• **DIRECTIONS**
Will you return, word for word, only the lines from the top of the data below down to and including the one with "#### When to"?

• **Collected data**
───
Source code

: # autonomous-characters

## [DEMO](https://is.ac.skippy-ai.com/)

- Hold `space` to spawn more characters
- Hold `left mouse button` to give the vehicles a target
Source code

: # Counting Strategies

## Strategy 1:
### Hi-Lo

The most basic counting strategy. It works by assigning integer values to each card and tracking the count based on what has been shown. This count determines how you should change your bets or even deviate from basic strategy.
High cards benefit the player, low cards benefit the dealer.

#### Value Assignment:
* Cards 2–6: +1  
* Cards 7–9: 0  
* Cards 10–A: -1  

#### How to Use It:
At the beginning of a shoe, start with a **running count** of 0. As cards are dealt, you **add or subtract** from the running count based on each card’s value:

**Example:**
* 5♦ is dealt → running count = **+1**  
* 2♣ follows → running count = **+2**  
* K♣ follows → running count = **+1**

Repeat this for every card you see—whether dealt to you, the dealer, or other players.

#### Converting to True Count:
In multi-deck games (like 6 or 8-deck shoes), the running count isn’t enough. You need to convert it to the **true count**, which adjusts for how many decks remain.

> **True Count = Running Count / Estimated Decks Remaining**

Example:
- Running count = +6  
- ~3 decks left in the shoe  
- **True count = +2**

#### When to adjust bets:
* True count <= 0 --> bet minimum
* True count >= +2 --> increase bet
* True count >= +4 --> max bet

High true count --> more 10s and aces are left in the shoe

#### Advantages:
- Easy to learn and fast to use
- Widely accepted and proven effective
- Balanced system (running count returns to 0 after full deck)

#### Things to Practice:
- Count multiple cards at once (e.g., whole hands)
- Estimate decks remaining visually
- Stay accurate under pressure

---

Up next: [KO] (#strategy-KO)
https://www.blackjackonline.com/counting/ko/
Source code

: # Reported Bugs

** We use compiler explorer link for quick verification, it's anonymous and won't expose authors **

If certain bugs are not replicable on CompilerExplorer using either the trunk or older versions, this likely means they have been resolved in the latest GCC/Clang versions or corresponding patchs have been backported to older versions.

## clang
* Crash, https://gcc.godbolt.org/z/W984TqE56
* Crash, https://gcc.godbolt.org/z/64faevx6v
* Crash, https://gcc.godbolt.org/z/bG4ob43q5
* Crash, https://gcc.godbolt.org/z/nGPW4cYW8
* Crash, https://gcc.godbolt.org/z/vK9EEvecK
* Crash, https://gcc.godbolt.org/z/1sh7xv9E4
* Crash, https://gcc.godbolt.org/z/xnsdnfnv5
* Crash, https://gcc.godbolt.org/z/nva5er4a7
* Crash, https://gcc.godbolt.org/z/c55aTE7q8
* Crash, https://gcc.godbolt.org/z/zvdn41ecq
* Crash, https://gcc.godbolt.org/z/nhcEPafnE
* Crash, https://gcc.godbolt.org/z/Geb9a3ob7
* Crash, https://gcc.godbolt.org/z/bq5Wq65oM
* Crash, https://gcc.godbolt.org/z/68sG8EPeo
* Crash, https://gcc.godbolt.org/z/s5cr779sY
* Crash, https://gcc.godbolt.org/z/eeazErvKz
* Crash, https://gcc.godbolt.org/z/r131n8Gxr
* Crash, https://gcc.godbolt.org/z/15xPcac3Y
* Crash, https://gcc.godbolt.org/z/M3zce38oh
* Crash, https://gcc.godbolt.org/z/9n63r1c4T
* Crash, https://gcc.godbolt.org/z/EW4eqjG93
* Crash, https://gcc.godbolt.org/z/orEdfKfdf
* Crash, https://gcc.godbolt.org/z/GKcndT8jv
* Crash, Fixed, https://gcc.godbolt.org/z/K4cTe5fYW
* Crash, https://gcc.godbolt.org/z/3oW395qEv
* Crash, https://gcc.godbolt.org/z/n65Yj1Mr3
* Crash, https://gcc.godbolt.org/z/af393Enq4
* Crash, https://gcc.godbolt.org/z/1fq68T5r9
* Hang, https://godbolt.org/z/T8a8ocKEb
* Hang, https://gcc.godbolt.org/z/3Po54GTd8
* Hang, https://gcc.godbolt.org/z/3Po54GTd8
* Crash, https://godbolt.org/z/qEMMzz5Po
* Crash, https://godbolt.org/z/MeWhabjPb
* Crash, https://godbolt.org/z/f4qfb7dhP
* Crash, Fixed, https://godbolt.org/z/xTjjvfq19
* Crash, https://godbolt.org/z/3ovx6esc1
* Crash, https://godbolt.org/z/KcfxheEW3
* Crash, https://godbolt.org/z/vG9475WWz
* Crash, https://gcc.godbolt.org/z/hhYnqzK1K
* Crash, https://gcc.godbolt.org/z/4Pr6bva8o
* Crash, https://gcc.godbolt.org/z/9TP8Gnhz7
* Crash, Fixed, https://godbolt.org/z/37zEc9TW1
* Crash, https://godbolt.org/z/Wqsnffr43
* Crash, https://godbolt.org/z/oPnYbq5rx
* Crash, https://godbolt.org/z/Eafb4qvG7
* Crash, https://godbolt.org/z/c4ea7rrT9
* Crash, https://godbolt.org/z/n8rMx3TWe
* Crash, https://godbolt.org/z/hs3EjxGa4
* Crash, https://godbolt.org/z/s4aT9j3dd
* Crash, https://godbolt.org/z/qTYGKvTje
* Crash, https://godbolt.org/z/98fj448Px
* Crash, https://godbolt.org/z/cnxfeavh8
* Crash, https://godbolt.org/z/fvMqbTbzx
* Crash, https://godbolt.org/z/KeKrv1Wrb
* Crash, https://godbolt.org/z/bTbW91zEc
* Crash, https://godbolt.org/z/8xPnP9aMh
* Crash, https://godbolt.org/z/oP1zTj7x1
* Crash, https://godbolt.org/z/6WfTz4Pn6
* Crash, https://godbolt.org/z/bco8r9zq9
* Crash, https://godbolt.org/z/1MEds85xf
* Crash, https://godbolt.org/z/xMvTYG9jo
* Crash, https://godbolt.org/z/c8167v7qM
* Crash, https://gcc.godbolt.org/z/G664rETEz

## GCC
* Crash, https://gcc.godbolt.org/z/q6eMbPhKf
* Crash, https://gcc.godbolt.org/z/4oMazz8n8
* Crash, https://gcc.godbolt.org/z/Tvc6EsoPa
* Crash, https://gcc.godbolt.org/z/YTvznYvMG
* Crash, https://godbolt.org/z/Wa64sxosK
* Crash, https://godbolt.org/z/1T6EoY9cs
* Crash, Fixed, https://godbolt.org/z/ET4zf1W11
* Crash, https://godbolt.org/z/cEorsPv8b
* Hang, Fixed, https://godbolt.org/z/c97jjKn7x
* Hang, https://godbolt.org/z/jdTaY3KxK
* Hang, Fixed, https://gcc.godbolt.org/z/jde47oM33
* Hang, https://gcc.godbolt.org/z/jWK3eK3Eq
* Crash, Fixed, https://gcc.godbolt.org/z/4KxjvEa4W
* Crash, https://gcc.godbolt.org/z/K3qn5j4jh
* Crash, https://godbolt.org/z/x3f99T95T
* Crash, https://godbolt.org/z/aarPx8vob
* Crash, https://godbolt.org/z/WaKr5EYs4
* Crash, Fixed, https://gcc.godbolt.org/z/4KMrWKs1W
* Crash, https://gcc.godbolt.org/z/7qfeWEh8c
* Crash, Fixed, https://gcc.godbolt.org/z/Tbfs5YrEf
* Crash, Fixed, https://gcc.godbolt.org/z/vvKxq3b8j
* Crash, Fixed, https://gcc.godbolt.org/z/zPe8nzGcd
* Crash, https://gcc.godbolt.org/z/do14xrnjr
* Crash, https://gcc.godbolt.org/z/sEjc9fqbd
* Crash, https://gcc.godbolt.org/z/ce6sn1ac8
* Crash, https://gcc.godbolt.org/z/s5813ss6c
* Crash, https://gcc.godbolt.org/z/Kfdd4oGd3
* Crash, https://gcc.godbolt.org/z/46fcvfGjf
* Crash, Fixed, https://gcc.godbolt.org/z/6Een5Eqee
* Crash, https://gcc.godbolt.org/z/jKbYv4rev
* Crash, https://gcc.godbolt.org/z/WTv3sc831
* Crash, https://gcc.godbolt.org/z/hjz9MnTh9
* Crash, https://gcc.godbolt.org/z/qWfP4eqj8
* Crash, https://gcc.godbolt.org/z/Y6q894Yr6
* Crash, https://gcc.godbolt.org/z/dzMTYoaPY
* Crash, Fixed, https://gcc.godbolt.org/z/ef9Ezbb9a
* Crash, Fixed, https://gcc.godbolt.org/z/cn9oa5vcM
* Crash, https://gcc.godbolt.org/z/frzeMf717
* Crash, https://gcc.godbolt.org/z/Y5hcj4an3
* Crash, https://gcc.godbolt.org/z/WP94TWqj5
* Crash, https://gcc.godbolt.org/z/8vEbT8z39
───
• **THE ANSWER**
Source code

: # autonomous-characters

## [DEMO](https://is.ac.skippy-ai.com/)

- Hold `space` to spawn more characters
- Hold `left mouse button` to give the vehicles a target
Source code

: # Counting Strategies

## Strategy 1:
### Hi-Lo

The most basic counting strategy. It works by assigning integer values to each card and tracking the count based on what has been shown. This count determines how you should change your bets or even deviate from basic strategy.
High cards benefit the player, low cards benefit the dealer.

#### Value Assignment:
* Cards 2–6: +1  
* Cards 7–9: 0  
* Cards 10–A: -1  

#### How to Use It:
At the beginning of a shoe, start with a **running count** of 0. As cards are dealt, you **add or subtract** from the running count based on each card’s value:

**Example:**
* 5♦ is dealt → running count = **+1**  
* 2♣ follows → running count = **+2**  
* K♣ follows → running count = **+1**

Repeat this for every card you see—whether dealt to you, the dealer, or other players.

#### Converting to True Count:
In multi-deck games (like 6 or 8-deck shoes), the running count isn’t enough. You need to convert it to the **true count**, which adjusts for how many decks remain.

> **True Count = Running Count / Estimated Decks Remaining**

Example:
- Running count = +6  
- ~3 decks left in the shoe  
- **True count = +2**

#### When to adjust bets:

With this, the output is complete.